WHAT YOU ARE ASKED TO DO: Please retype the records below exactly, from the first line through the line containing "The tested methods", and leave out any pictures.

Records drawn from a dataset:
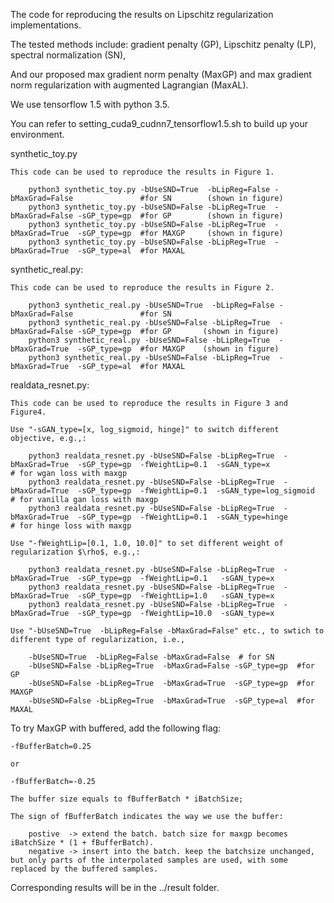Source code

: The code for reproducing the results on Lipschitz regularization implementations. 

The tested methods include: gradient penalty (GP), Lipschitz penalty (LP), spectral normalization (SN), 

And our proposed max gradient norm penalty (MaxGP) and max gradient norm regularization with augmented Lagrangian (MaxAL).

We use tensorflow 1.5 with python 3.5.

You can refer to setting_cuda9_cudnn7_tensorflow1.5.sh to build up your environment. 

synthetic_toy.py

    This code can be used to reproduce the results in Figure 1. 
     
        python3 synthetic_toy.py -bUseSND=True  -bLipReg=False -bMaxGrad=False               #for SN        (shown in figure)
        python3 synthetic_toy.py -bUseSND=False -bLipReg=True  -bMaxGrad=False -sGP_type=gp  #for GP        (shown in figure)
        python3 synthetic_toy.py -bUseSND=False -bLipReg=True  -bMaxGrad=True  -sGP_type=gp  #for MAXGP     (shown in figure) 
        python3 synthetic_toy.py -bUseSND=False -bLipReg=True  -bMaxGrad=True  -sGP_type=al  #for MAXAL    

synthetic_real.py:

    This code can be used to reproduce the results in Figure 2.
    
        python3 synthetic_real.py -bUseSND=True  -bLipReg=False -bMaxGrad=False               #for SN
        python3 synthetic_real.py -bUseSND=False -bLipReg=True  -bMaxGrad=False -sGP_type=gp  #for GP       (shown in figure) 
        python3 synthetic_real.py -bUseSND=False -bLipReg=True  -bMaxGrad=True  -sGP_type=gp  #for MAXGP    (shown in figure)
        python3 synthetic_real.py -bUseSND=False -bLipReg=True  -bMaxGrad=True  -sGP_type=al  #for MAXAL

realdata_resnet.py:
    
    This code can be used to reproduce the results in Figure 3 and Figure4.
    
    Use "-sGAN_type=[x, log_sigmoid, hinge]" to switch different objective, e.g.,:

        python3 realdata_resnet.py -bUseSND=False -bLipReg=True  -bMaxGrad=True  -sGP_type=gp  -fWeightLip=0.1  -sGAN_type=x              # for wgan loss with maxgp
        python3 realdata_resnet.py -bUseSND=False -bLipReg=True  -bMaxGrad=True  -sGP_type=gp  -fWeightLip=0.1  -sGAN_type=log_sigmoid    # for vanilla gan loss with maxgp
        python3 realdata_resnet.py -bUseSND=False -bLipReg=True  -bMaxGrad=True  -sGP_type=gp  -fWeightLip=0.1  -sGAN_type=hinge          # for hinge loss with maxgp

    Use "-fWeightLip=[0.1, 1.0, 10.0]" to set different weight of regularization $\rho$, e.g.,:
    
        python3 realdata_resnet.py -bUseSND=False -bLipReg=True  -bMaxGrad=True  -sGP_type=gp  -fWeightLip=0.1   -sGAN_type=x           
        python3 realdata_resnet.py -bUseSND=False -bLipReg=True  -bMaxGrad=True  -sGP_type=gp  -fWeightLip=1.0   -sGAN_type=x          
        python3 realdata_resnet.py -bUseSND=False -bLipReg=True  -bMaxGrad=True  -sGP_type=gp  -fWeightLip=10.0  -sGAN_type=x 
       
    Use "-bUseSND=True  -bLipReg=False -bMaxGrad=False" etc., to swtich to different type of regularization, i.e.,
    
        -bUseSND=True  -bLipReg=False -bMaxGrad=False  # for SN
        -bUseSND=False -bLipReg=True  -bMaxGrad=False -sGP_type=gp  #for GP 
        -bUseSND=False -bLipReg=True  -bMaxGrad=True  -sGP_type=gp  #for MAXGP
        -bUseSND=False -bLipReg=True  -bMaxGrad=True  -sGP_type=al  #for MAXAL         
          
        
To try MaxGP with buffered, add the following flag: 
    
    -fBufferBatch=0.25
    
    or
    
    -fBufferBatch=-0.25
 
    The buffer size equals to fBufferBatch * iBatchSize; 
    
    The sign of fBufferBatch indicates the way we use the buffer: 
    
        postive  -> extend the batch. batch size for maxgp becomes iBatchSize * (1 + fBufferBatch).
        negative -> insert into the batch. keep the batchsize unchanged, but only parts of the interpolated samples are used, with some replaced by the buffered samples.
        
Corresponding results will be in the ../result folder.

EXERCISE RESULT:
Source code

: The code for reproducing the results on Lipschitz regularization implementations. 

The tested methods include: gradient penalty (GP), Lipschitz penalty (LP), spectral normalization (SN), 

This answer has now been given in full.